▶ WHAT YOU SHOULD DO: Across the entries below, how many lines have the string "project" in them? Reply with only the number.

Records from a data source
*** Block opens ***
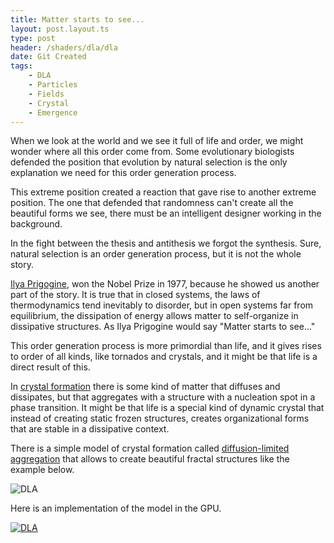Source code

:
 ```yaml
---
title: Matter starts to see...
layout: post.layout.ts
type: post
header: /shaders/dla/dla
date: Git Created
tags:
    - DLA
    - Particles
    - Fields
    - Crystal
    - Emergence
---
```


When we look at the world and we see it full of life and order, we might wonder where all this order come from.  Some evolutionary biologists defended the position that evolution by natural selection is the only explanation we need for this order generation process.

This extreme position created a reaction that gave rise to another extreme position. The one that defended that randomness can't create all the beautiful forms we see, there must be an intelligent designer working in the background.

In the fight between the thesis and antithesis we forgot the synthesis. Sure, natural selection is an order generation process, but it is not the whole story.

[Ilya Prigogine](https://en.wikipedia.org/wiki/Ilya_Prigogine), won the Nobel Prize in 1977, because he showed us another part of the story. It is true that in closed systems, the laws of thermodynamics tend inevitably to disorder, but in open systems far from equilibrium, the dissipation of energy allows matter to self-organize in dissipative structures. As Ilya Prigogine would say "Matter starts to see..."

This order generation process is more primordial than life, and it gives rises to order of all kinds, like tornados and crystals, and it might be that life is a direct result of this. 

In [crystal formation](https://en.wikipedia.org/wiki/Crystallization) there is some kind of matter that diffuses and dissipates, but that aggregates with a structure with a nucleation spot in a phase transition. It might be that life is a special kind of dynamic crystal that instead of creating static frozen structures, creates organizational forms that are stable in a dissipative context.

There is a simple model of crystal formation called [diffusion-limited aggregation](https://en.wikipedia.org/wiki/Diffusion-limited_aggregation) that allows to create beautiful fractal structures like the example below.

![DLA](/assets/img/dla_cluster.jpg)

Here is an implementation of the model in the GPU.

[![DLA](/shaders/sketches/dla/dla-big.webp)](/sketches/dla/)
*** Block closes ***
*** Block opens ***
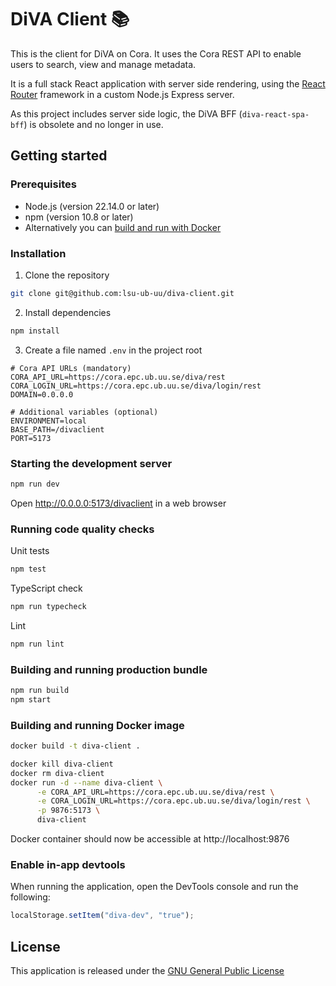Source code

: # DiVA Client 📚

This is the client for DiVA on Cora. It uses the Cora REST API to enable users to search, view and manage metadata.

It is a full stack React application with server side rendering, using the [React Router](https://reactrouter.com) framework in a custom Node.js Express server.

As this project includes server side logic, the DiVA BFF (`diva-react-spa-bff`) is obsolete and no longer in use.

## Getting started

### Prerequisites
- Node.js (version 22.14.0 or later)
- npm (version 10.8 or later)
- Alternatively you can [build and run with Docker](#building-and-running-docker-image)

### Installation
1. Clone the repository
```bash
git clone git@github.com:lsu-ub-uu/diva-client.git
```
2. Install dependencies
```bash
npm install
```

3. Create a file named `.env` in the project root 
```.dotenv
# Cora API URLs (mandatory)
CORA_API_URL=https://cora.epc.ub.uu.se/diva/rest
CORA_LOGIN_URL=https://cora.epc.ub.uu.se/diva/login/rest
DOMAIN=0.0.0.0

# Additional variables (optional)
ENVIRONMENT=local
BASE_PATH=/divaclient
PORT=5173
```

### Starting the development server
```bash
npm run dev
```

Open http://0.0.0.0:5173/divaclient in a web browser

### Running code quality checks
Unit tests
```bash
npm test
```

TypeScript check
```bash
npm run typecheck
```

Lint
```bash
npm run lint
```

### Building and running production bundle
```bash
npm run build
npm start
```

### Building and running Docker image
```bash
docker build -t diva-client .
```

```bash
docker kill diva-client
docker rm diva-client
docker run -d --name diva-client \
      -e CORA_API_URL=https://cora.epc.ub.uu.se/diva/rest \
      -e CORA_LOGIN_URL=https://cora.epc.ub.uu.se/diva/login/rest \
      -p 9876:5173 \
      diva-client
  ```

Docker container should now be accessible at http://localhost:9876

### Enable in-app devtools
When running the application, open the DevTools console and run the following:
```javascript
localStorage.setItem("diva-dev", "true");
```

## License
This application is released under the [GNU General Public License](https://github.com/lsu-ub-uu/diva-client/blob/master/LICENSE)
*** Block closes ***
*** Block opens ***
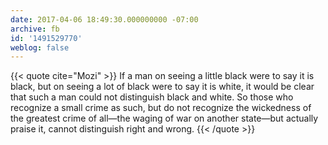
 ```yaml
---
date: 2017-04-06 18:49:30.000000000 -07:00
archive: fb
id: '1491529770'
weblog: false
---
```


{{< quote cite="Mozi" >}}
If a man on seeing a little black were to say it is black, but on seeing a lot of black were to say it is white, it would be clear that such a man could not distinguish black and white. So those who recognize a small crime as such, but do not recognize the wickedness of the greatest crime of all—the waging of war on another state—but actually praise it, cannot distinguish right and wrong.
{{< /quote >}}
*** Block closes ***
▶ YOUR RESPONSE: 2